# Yau-Man?



## yardmeat (Aug 10, 2011)

I've been wanting to join a Kung Fu class, but there is only one in my area.  They teach a style I've never heard of call Yau-Man (can't even find much about it online) and I was wanting to know if anyone here had any experience with this style.

I've been to one trial class, and it was a little more informal than I was expecting, but I still enjoyed it.  The first hour of every class focuses on Kung Fu and then instructors split up the class for the last hour and give you the option to either work on the earlier class material, or to do some Tai-Chi.

The called the main stance mabu, but it was very different from anything I've seen before.  The knees are pulled close together and your lead foot is turned at a 45 degree angle, almost pigeon toed.  It was uncomfortable at first, but surprisingly stable.  The whole body is kept loose through most of the movements, and the elbows are always kept close to the body.  All of the strikes seem quick and they put a lot of emphasis on returning your hands to a defensive position.  Most of the strikes are with what they call "ginger fist" and "phoenix beak."

I'm completely new to Kung Fu, and I just had a few questions.

1) Have you heard of this style before and, if not, does it sound similar to another style that you are familiar with?

2) I am probably only going to be in this city for one more year.  Wherever I go next will probably not offer this same style of Kung Fu.  Is it better to do this for a year and then transition to something else, or am I better off waiting to learn Kung Fu after I find a school that I know I will be able to attend for several years?


----------



## clfsean (Aug 10, 2011)

Do you mean "Yau Gung (Kung) Mun" maybe?


----------



## yardmeat (Aug 10, 2011)

They definitely called it Yau-Man (it was on their brochure and T-shirts), but maybe it is alternative spelling of the same thing.


----------



## fangjian (Aug 10, 2011)

The stance you described is not MaBu, but 'Gong Bu'. I think DongsengMa in Cantonese. But clfsean will know. Some schools have the front foot 'pigeon toed'


http://www.yau-man.com.br/

Affiliated with above?


----------



## clfsean (Aug 10, 2011)

yardmeat said:


> They definitely called it Yau-Man (it was on their brochure and T-shirts), but maybe it is alternative spelling of the same thing.

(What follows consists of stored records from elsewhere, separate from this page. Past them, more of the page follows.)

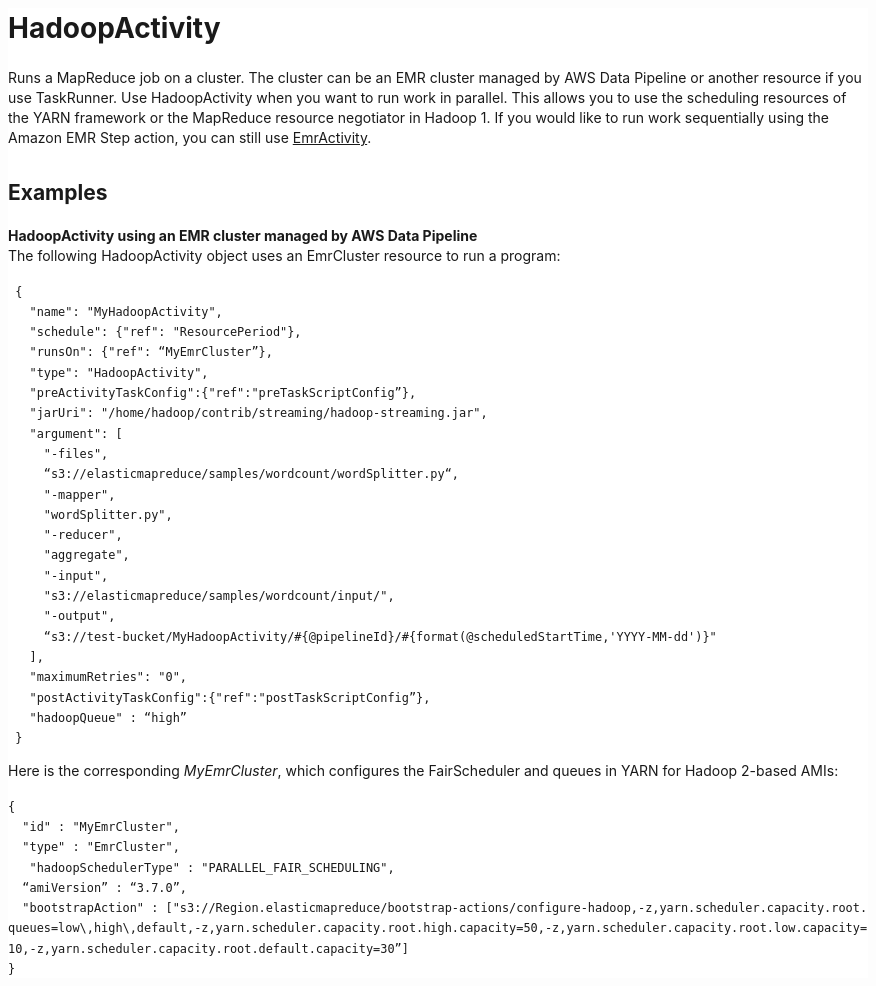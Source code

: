 # HadoopActivity<a name="dp-object-hadoopactivity"></a>

 Runs a MapReduce job on a cluster\. The cluster can be an EMR cluster managed by AWS Data Pipeline or another resource if you use TaskRunner\. Use HadoopActivity when you want to run work in parallel\. This allows you to use the scheduling resources of the YARN framework or the MapReduce resource negotiator in Hadoop 1\. If you would like to run work sequentially using the Amazon EMR Step action, you can still use [EmrActivity](dp-object-emractivity.md)\.

## Examples<a name="hadoopactivity-example"></a>

**HadoopActivity using an EMR cluster managed by AWS Data Pipeline**  
The following HadoopActivity object uses an EmrCluster resource to run a program:

```
 {
   "name": "MyHadoopActivity",
   "schedule": {"ref": "ResourcePeriod"},
   "runsOn": {"ref": “MyEmrCluster”},
   "type": "HadoopActivity",
   "preActivityTaskConfig":{"ref":"preTaskScriptConfig”},   
   "jarUri": "/home/hadoop/contrib/streaming/hadoop-streaming.jar",
   "argument": [
     "-files",
     “s3://elasticmapreduce/samples/wordcount/wordSplitter.py“,
     "-mapper",
     "wordSplitter.py",
     "-reducer",
     "aggregate",
     "-input",
     "s3://elasticmapreduce/samples/wordcount/input/",
     "-output",
     “s3://test-bucket/MyHadoopActivity/#{@pipelineId}/#{format(@scheduledStartTime,'YYYY-MM-dd')}"
   ],
   "maximumRetries": "0",
   "postActivityTaskConfig":{"ref":"postTaskScriptConfig”},
   "hadoopQueue" : “high”
 }
```

Here is the corresponding *MyEmrCluster*, which configures the FairScheduler and queues in YARN for Hadoop 2\-based AMIs:

```
{
  "id" : "MyEmrCluster",
  "type" : "EmrCluster",
   "hadoopSchedulerType" : "PARALLEL_FAIR_SCHEDULING",
  “amiVersion” : “3.7.0”,
  "bootstrapAction" : ["s3://Region.elasticmapreduce/bootstrap-actions/configure-hadoop,-z,yarn.scheduler.capacity.root.queues=low\,high\,default,-z,yarn.scheduler.capacity.root.high.capacity=50,-z,yarn.scheduler.capacity.root.low.capacity=10,-z,yarn.scheduler.capacity.root.default.capacity=30”]
}
```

Nah... YKM is YKM... not an alternative spelling. From what you were describing, it's YKM. Send me a website or something.


----------



## clfsean (Aug 10, 2011)

fangjian said:


> The stance you described is not MaBu, but 'Gong Bu'. I think DongsengMa in Cantonese. But clfsean will know. Some schools have the front foot 'pigeon toed'
> 
> 
> http://www.yau-man.com.br/
> ...



Eh... stance names... that's almost a personalized thing at times. In large part, in the south, a horse stance is generally referred to as Sei Ping Ma/4 Level Horse given it's low & flat nature. Almost every stance found in the south is also generalized as a ma/horse... gong ma, diu ma, sei ping ma, etc... some kind of "horse". 

I looked at that site above. I've never heard of Yau Mun. YKM yes... it's a Bak Mei little brother. This could be a family style & appears Hakka in nature given the pigeoned stance in the pics & the fact they dance a unicorn. Mostly only Hakka styles dance the unicorn. Not exclusively, but most of the unicorns I've seen, have been associated with or directly from Hakka schools.


----------



## Xue Sheng (Aug 11, 2011)

Not saying good or bad or real or fake but after reading this it made me think of Wuxia


----------



## yardmeat (Aug 11, 2011)

By all means, if anything seems amiss, let me know.  They are nice enough people, and don't really seem like they are trying to rip me off, but there is plenty of well-intentioned hooey out there.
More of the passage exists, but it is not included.